Ma tutto ciò che il fascio di luce della torcia è stato in grado di rivelarmi, erano le silenti pareti di roccia nuda e le orbite vuote del teschio, rotolato più in là dopo che avevo scoperchiato la cassa su cui vegliava.

Era passato qualche minuto, ed io, forse provato dai brividi e dallo sgradevole sentore d’essere osservato, ho cominciato a sentire vertigini: prima uno sbandamento, crescente in una straordinaria difficoltà nel muovere un passo dinanzi l’altro, e la paura irrazionale che il pavimento sotto i miei piedi potesse cedere da un momento all’altro lasciandomi cadere in un vuoto senza fondo. Il respiro aveva preso ad affannarsi. L’aria, normalmente inconsistente e leggera com’è nella sua natura, aveva assunto la densità dell’acqua e i suoi artigli, gelidi come ghiaccio, mi graffiavano le narici e la gola, ogni qual volta ispiravo o espiravo.

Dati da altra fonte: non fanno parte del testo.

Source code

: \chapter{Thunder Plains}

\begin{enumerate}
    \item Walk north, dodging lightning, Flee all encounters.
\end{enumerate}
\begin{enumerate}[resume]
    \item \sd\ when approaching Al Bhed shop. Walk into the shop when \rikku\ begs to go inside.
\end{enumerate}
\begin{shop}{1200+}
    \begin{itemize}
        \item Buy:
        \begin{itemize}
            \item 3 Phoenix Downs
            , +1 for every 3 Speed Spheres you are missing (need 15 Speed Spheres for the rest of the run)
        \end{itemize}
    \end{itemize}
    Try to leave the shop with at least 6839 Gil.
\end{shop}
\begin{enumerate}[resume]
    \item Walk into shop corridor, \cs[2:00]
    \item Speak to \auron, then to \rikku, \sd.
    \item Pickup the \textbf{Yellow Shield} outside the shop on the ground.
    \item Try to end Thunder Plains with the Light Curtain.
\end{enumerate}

E infine qualcosa nel mio profondo cominciò a cadere, scivolando debolmente attraverso una perenne discesa, diretta in un precipizio che si esauriva nel nulla: un nulla affamato, crudele e terribile.
Solo in quel momento mi sono finalmente deciso a richiudere il libro e riporlo nella sacca.

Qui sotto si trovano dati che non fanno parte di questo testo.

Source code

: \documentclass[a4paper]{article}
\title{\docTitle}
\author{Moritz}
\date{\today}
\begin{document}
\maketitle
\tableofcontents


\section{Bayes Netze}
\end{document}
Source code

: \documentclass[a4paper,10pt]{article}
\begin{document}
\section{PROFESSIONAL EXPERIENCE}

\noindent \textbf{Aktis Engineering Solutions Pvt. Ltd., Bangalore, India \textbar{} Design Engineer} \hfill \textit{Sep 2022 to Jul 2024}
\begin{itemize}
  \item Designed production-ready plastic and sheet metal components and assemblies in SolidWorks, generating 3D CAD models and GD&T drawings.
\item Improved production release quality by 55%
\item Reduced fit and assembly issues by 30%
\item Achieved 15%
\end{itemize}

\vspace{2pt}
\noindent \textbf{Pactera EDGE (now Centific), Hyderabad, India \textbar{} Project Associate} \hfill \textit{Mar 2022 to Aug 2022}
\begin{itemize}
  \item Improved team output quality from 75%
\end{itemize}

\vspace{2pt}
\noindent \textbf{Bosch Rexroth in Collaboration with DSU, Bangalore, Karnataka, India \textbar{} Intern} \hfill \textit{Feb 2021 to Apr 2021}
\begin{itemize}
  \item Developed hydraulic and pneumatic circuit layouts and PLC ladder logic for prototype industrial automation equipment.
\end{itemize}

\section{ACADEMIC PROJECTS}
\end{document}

Affinché i malesseri che avevano stretto la loro morsa attorno al mio corpo si quietassero, ho dovuto attendere cinque minuti buoni. Cinque minuti che invero trascorrevano lenti e pesanti, come se ogni secondo recasse sulla schiena un macigno che ne accorciava il passo.

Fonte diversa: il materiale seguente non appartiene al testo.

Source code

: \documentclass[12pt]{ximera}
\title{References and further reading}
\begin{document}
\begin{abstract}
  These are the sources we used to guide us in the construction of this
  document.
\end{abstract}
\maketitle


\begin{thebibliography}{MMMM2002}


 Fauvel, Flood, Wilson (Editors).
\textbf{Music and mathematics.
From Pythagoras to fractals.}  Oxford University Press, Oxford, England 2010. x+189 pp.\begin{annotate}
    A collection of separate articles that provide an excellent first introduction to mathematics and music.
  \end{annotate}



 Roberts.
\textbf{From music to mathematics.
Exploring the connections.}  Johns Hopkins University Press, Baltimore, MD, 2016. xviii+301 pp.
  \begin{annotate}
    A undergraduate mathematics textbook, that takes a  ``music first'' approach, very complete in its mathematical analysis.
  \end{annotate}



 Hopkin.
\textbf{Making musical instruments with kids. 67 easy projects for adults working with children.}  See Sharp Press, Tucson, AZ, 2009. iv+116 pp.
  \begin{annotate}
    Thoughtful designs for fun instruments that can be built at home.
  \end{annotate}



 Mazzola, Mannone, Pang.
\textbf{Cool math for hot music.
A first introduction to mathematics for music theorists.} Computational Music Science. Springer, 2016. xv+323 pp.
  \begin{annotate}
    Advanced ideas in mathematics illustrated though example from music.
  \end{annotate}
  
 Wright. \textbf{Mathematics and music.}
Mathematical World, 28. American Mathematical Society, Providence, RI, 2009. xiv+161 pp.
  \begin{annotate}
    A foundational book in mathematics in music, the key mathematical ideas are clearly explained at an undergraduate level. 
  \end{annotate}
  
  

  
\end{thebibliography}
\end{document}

È da allora che non ho più voluto sfiorare con un dito quel maledetto tomo, e ho altresì vietato ad ogni singolo membro della mia equipe di maneggiarlo, fosse anche solo per studiarlo. Quanto prima ho provveduto a stilare le specifiche del manufatto nel mio rapporto al Clio, dopodiché l’ho consegnato nelle mani del direttore Monsone, perché si occupasse della sua esposizione al pubblico.

Gli effetti del tomo sul mio corpo sono svaniti quasi immediatamente, come già scritto, ma esso ha lasciato tracce nella mia psiche, più restie ad abbandonarmi. Solo questa confessione, fatta a un foglio di carta, è riuscita a mitigare un poco quell’inquietudine e ora le palpebre mi pesano sugli occhi, insperatamente grevi.
Almeno per questa notte credo che dormirò…
forse fra qualche tempo darò un’altra occhiata all’Horror Vacui, durante una delle nostre gite mensili al museo, con Elisa e le bambine. Sì, lo guarderò, a debita distanza e con una teca di vetro a frapporsi tra noi.